There is no shortage of opinion available to you on social media. I am perosnally engaged in Facebook, Twitter, Periscope and Instagram, and my purpose for those outlets is very simple: communicate Kingdom truth to as broad an audience as possible. It just makes sense to me to go where the people are and it seems that half the world is interconnected via social media. I also benefit from others who share that Kingdom purpose via there social media streams, and not too long ago I came across the ministry of Ed Underwood. Ed pastors Church of The Open Door in southern California and has authored several books including Reborn To Be Wild: Reviving Our Radical Pursuit of Jesus With Ed’s permission I get to share some grace-laced wisdom from his website in today’s blog. I encourage to subscribe to his feed on edunderwood.com and to follow him on Twitter for regular investments of nugget-sized truth into your life. Below is a recent post from Ed which touched on something that becomes more important to me with each passing year: empowering the next generation. Let’s consider if we are thinking enough about what happens in the Kingdom with those who are following behind us. Their hands are stretching out to grasp the leadership baton – are we stretching back in their direction to ensure a healthy handoff? Thanks, Ed!

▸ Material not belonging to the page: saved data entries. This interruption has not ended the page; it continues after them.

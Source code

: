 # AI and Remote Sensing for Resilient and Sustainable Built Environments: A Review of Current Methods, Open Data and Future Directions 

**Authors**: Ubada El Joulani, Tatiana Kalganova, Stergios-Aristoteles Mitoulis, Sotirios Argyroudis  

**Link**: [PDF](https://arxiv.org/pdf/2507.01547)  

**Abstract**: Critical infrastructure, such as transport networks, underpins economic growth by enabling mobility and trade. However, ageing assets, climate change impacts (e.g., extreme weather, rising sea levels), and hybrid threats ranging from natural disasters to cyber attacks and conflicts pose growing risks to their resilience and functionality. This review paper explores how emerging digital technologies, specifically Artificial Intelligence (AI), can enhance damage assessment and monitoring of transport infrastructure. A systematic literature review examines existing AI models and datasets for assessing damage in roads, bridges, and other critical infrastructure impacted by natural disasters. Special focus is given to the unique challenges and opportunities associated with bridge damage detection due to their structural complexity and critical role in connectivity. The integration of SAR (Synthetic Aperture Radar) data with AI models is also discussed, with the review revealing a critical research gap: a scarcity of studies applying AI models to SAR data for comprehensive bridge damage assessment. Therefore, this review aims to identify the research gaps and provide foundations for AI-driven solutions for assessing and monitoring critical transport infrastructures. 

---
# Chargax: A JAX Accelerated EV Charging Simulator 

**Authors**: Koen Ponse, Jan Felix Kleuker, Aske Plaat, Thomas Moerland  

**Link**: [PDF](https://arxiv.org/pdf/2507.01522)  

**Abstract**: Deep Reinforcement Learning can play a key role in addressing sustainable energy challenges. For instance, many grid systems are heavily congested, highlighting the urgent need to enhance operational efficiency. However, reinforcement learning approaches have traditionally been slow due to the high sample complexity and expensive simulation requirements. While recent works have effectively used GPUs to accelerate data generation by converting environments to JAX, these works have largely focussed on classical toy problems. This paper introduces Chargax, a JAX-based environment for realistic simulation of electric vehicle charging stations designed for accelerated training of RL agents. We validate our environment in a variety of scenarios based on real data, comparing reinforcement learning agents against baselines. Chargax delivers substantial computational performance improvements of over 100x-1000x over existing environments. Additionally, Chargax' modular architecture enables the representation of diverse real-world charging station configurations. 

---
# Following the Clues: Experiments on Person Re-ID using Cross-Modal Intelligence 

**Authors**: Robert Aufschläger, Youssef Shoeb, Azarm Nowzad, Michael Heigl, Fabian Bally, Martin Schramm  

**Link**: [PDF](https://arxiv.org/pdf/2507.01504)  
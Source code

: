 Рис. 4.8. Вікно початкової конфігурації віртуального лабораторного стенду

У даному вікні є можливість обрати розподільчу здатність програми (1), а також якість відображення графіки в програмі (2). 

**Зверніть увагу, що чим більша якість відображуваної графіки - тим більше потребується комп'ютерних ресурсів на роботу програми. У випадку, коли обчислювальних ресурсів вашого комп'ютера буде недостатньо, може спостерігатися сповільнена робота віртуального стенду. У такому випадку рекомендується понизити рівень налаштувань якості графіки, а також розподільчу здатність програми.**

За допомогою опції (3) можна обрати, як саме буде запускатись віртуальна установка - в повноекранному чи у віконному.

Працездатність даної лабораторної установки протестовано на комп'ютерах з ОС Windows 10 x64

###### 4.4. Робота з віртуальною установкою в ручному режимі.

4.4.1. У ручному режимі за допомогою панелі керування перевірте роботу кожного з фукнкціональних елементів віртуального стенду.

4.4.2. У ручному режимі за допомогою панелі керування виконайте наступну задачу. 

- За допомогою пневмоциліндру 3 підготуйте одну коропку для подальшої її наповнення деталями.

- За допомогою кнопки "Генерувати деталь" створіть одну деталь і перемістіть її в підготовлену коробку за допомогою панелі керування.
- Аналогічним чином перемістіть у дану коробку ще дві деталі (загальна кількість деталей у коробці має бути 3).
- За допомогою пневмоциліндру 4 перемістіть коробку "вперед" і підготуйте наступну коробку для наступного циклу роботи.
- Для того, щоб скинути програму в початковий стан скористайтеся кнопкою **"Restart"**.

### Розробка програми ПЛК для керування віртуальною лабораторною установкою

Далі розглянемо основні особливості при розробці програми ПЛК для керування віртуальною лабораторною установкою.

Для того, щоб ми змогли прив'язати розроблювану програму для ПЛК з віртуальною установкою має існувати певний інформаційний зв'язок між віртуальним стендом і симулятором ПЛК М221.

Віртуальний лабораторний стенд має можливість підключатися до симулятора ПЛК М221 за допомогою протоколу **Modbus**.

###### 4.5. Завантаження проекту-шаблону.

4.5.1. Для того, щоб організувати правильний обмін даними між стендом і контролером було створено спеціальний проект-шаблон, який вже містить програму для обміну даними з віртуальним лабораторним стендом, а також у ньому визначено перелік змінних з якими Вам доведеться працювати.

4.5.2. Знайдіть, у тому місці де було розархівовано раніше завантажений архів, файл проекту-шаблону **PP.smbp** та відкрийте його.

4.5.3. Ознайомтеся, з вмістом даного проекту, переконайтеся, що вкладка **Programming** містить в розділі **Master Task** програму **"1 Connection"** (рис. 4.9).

Risking Community To The Next Generation
– by Ed Underwood
Sooner or later, the ones who always get things done in a local church, the ones who make the key decisions, they will die.
It’s a one-to-one ratio. Everyone in our faith communities will die–pastors, elders, deacons, volunteers, teachers, and everyday serious disciples of Christ–every one of us will die.
A sad reality? Yes. But it doesn’t have to be a desperate problem.
Unless the ones who are closest to the end refuse to risk what Jesus risked: Handing off his community to the next generation.
Jesus’ community is the church. Notice that he didn’t choose one person over forty to birth his church.
Notice also that Jesus’ devoted followers, the Apostles, were constantly building into the next generation. Peter took John Mark under wing, Paul had his Timothy and Titus.
But all the teaching, equipping and modeling is lost if those of us who are on in years refuse to pass through the threshold of trust.
THE THRESHOLD
The day will come when we not only speak truth into the next generation, train the next generation, equip the next generation, and encourage the next generation, but we also hand off to them. Until we trust the next generation to do what we’ve been doing all of our talk about loving community and caring about the future of the work of God is just that.
Talk
Because we’ve stepped back from the real test of trusting God’s Spirit at work in the next generation.
Trust
Until we actually give them voice, space, and ownership, we’re just one more bunch of old Christians clinging to the inertia of institutionalized church.
And we’re the ones who lose, because if we’ve done what Jesus asked us to do–make disciples–we’re missing the greatest earthly joy of community: watching the next generation’s giftedness glorify our Lord.
THE PAYOFF
Last weekend we risked our beloved community, Church of the Open Door, to the next generation.
When I first proposed this radical idea to hand off responsibility for our 100th Centennial Celebration to the next generation there were a few raised eyebrows. I mean this was a big deal. What if they blow it? What if it doesn’t work out? What if? What if? What if?
If you’re reading this and you’re over forty you need to know that you’ll never run out of “what ifs.”
I have some better what ifs:
What if they have creative ideas we would never imagine?
What if they could energize a demographic we’ve lost touch with?
What if they, not us, are on the cutting edge of what the Holy Spirit’s doing in this world?
A TENT, FAMILY, AND HASHTAGS
We risked it.
And rather than blowing it the next generation of Church of the Open Door blew our minds.
With creativity.
With energy.
With a front row seat to the power of the Spirit in their lives.
They wanted informal, not formal. They wanted family friendly, not program driven. They wanted it outside under a tent, not in the worship center. They wanted to build a memory for their children. And they wanted a hashtag rather than a videographer and a memorial magazine.
Wow!
I still can’t figure out how to use the #cod100th hashtag, but every time someone under thirty shows me how I can’t believe how spectacular our 100th Anniversary was.
It seems Church of the Open Door’s future is in good hands.